John Green on "The future of reading"

Jan 20, 2010 15:06

Today I read John Green's article for the School Library Journal, "The Future of Reading: Don't Worry. It Might Be Better Than You Think." Even though I'm not the target audience, I thought it was a good piece of general interest, that did a good job encouraging its target audience (youth librarians) about the future.

This puts me in mind to do two things. The first is to encourage others to read the article, and possibly the Q&A on John's blog (or the second Q&A). The part that had me saying "Fuck yeah!" was:

Children’s publishing is as vibrant and diverse as it is because of the strength of our institutional market. Children’s and school libraries serve, in the best sense of the word, as gatekeepers. You don’t collect only the books your kids already like; you also try to bring them to the best books. Adult librarians are like lazy bakers: their patrons want a jelly doughnut, so they give them a jelly doughnut. Children’s librarians are ambitious bakers: You like the jelly doughnut? I’ll get you a jelly doughnut. But you should try my cruller, too. My cruller is gonna blow your mind, kid.

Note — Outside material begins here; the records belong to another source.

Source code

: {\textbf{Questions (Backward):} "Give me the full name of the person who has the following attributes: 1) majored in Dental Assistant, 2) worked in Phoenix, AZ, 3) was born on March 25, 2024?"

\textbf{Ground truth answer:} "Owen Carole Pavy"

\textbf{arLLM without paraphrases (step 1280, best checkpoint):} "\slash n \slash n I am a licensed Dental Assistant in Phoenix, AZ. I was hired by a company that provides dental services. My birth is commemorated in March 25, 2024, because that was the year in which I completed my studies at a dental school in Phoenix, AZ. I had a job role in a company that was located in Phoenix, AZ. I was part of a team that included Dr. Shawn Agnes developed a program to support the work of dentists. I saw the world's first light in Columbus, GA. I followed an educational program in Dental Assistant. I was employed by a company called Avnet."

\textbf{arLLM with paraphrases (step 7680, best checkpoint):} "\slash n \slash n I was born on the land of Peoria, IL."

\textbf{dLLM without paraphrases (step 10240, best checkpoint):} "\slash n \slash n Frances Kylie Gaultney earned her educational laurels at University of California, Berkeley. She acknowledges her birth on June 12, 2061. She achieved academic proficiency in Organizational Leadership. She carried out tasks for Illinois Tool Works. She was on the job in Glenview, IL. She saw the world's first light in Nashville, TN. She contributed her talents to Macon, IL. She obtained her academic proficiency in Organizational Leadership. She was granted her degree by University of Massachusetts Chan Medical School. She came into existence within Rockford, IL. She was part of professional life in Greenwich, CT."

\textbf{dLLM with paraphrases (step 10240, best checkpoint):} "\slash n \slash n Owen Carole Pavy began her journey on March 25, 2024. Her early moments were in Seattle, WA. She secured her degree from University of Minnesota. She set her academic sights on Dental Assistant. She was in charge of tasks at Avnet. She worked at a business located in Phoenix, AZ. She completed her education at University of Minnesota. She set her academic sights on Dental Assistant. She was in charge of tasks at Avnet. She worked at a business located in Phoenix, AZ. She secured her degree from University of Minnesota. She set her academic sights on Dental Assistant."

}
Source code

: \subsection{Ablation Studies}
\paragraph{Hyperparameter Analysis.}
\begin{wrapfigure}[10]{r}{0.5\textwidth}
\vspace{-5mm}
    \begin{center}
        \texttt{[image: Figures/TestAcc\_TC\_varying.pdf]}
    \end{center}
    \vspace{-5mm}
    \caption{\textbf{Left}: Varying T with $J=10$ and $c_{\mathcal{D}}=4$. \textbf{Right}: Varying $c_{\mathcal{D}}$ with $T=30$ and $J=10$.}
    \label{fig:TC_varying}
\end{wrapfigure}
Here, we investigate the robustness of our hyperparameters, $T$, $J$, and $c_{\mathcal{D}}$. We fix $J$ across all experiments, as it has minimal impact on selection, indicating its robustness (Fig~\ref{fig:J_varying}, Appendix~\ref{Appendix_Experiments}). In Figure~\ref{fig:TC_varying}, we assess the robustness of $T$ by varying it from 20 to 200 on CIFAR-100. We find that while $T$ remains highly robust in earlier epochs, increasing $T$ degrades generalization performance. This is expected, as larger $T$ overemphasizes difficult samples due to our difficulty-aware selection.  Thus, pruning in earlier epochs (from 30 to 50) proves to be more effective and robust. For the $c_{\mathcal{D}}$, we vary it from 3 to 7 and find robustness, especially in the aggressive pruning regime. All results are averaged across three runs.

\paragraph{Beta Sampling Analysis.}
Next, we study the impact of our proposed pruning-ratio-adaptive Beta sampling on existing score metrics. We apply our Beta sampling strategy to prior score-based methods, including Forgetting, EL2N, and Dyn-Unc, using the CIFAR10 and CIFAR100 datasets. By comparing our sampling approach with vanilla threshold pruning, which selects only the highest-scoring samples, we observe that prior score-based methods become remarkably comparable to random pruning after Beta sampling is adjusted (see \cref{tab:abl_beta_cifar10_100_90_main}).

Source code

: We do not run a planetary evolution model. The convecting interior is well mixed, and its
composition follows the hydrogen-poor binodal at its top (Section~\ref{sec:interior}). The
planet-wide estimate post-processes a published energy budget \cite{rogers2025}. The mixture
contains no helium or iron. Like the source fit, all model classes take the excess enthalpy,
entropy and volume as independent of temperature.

I had that happen to me when I was a kid, many times, from both librarians and ordinary concerned adults who wanted to make sure I was reading the right things. This is how I first came across the GNU Manifesto, Alan Kay's Dynabook papers, and Moretta: Dragonlady of Pern. And it still happens to me, but more rarely. These days about all I bother to read are other peoples' crullers. The Life of Pi springs to mind. So anyway, libraries and librarians are critically important, and we should all support them better in their work.

The second thing I'm in mind to do is to write about John's librarians-as-gatekeepers model as it pertains to people outside the youth collection subfield. Specifically, how John's model provides a useful way to think about the work that I do at SLAC, about initiatives like SCOAP3, and about the future of science publishing. I haven't quite organized my thoughts yet though, so I'll write something more expansive to post soon.

PS: Along with labrarians-as-gatekeepers comes libraries-as-infrastructure-providers. But those thoughts are even fuzzier.